Arts visuels

Les très riches heures du livre pauvre

Couverture ouvrage

Daniel Leuwers
Gallimard

Qu'est-ce qu'un "livre pauvre" ?
[lundi 03 octobre 2011]


Les "livres pauvres" ou la découverte d'un nouveau genre de livres d'artiste.

Spécialiste de poésie de Rimbaud et Mallarmé, Daniel Leuwers a consacré plusieurs ouvrages à Pierre Jean Jouve, René Char, Arthur Rimbaud, Yves Bonnefoy.
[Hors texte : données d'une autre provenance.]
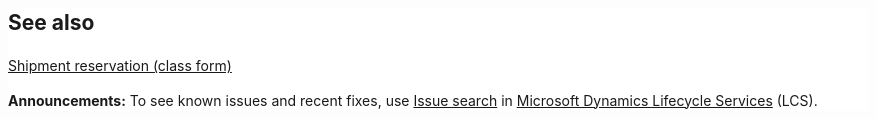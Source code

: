 

## See also

[Shipment reservation (class form)](https://technet.microsoft.com/en-us/library/hh209536\(v=ax.60\))

  
**Announcements:** To see known issues and recent fixes, use [Issue search](http://go.microsoft.com/fwlink/?linkid=389258) in [Microsoft Dynamics Lifecycle Services](http://go.microsoft.com/fwlink/?linkid=306505) (LCS).

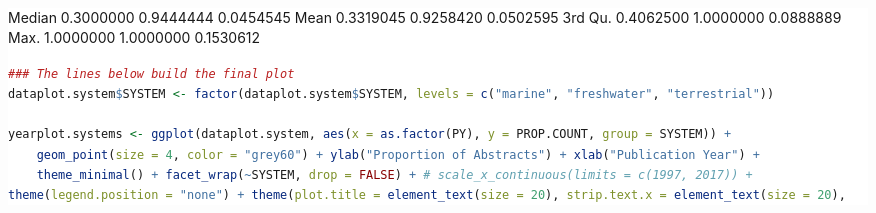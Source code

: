 <td style="text-align:left;" >Median
</td>

<td style="text-align:right;" >0.3000000
</td>

<td style="text-align:right;" >0.9444444
</td>

<td style="text-align:right;" >0.0454545
</td>
</tr>
<tr >

<td style="text-align:left;" >Mean
</td>

<td style="text-align:right;" >0.3319045
</td>

<td style="text-align:right;" >0.9258420
</td>

<td style="text-align:right;" >0.0502595
</td>
</tr>
<tr >

<td style="text-align:left;" >3rd Qu.
</td>

<td style="text-align:right;" >0.4062500
</td>

<td style="text-align:right;" >1.0000000
</td>

<td style="text-align:right;" >0.0888889
</td>
</tr>
<tr >

<td style="text-align:left;" >Max.
</td>

<td style="text-align:right;" >1.0000000
</td>

<td style="text-align:right;" >1.0000000
</td>

<td style="text-align:right;" >0.1530612
</td>
</tr>
</tbody>
</table>

```r
### The lines below build the final plot
dataplot.system$SYSTEM <- factor(dataplot.system$SYSTEM, levels = c("marine", "freshwater", "terrestrial"))

yearplot.systems <- ggplot(dataplot.system, aes(x = as.factor(PY), y = PROP.COUNT, group = SYSTEM)) +
    geom_point(size = 4, color = "grey60") + ylab("Proportion of Abstracts") + xlab("Publication Year") +
    theme_minimal() + facet_wrap(~SYSTEM, drop = FALSE) + # scale_x_continuous(limits = c(1997, 2017)) +
theme(legend.position = "none") + theme(plot.title = element_text(size = 20), strip.text.x = element_text(size = 20),
```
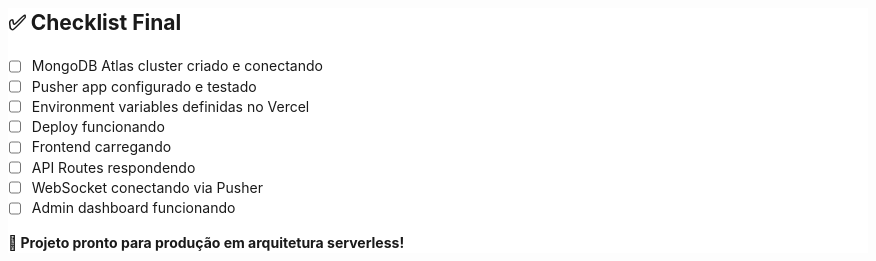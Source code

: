 ## ✅ **Checklist Final**

- [ ] MongoDB Atlas cluster criado e conectando
- [ ] Pusher app configurado e testado
- [ ] Environment variables definidas no Vercel
- [ ] Deploy funcionando
- [ ] Frontend carregando
- [ ] API Routes respondendo
- [ ] WebSocket conectando via Pusher
- [ ] Admin dashboard funcionando

**🎯 Projeto pronto para produção em arquitetura serverless!**
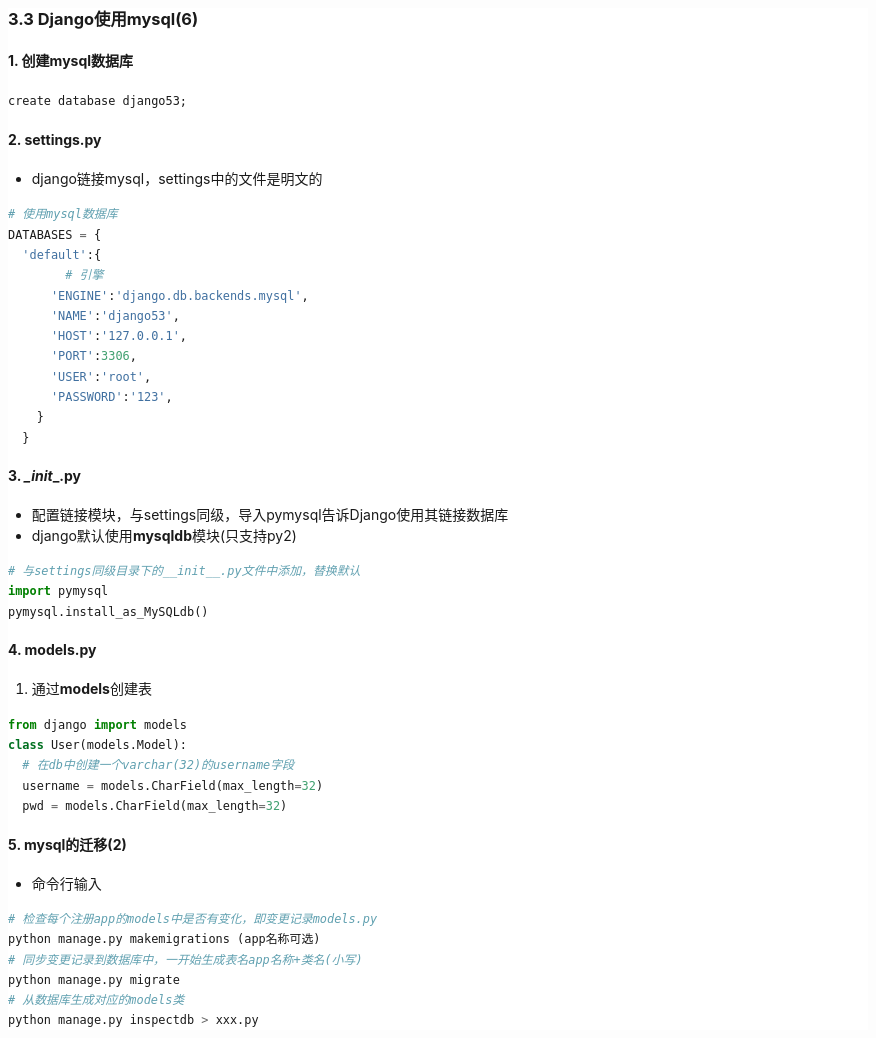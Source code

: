 ### 3.3 Django使用mysql(6)

#### 1. 创建mysql数据库

```mysql
create database django53;
```

#### 2. settings.py

- django链接mysql，settings中的文件是明文的

```python
# 使用mysql数据库
DATABASES = {
  'default':{
        # 引擎
      'ENGINE':'django.db.backends.mysql',
      'NAME':'django53',
      'HOST':'127.0.0.1',
      'PORT':3306,
      'USER':'root',
      'PASSWORD':'123',
    }
  } 
```

#### 3. _\_init__.py

- 配置链接模块，与settings同级，导入pymysql告诉Django使用其链接数据库
- django默认使用**mysqldb**模块(只支持py2)

```python
# 与settings同级目录下的__init__.py文件中添加，替换默认
import pymysql
pymysql.install_as_MySQLdb()
```

#### 4. models.py

1. 通过**models**创建表

```python
from django import models
class User(models.Model):
  # 在db中创建一个varchar(32)的username字段
  username = models.CharField(max_length=32)
  pwd = models.CharField(max_length=32)  
```

#### 5. mysql的迁移(2)

- 命令行输入

```python
# 检查每个注册app的models中是否有变化，即变更记录models.py
python manage.py makemigrations (app名称可选)
# 同步变更记录到数据库中，一开始生成表名app名称+类名(小写)
python manage.py migrate
# 从数据库生成对应的models类
python manage.py inspectdb > xxx.py
```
Il est également l'auteur d’une Introduction à la poésie moderne et contemporaine et d’une Histoire de la littérature française, de Zola à Apollinaire. Après sa rencontre avec René Char, Daniel Leuwers n’a cessé d’être inspiré par le mariage entre la poésie et la peinture, celui-ci l’incitant à réaliser de nombreux livres d’artistes.

Le dernier ouvrage de Daniel Leuwers traite des "livres pauvres". Ces ouvrages, ou plutôt ces œuvres d’art, sont visibles toute l’année dans des expositions itinérantes en France et à l’étranger. L'auteur nous propose une sorte de catalogue d’exposition : présentation des différentes collections, des œuvres, des auteurs et des artistes.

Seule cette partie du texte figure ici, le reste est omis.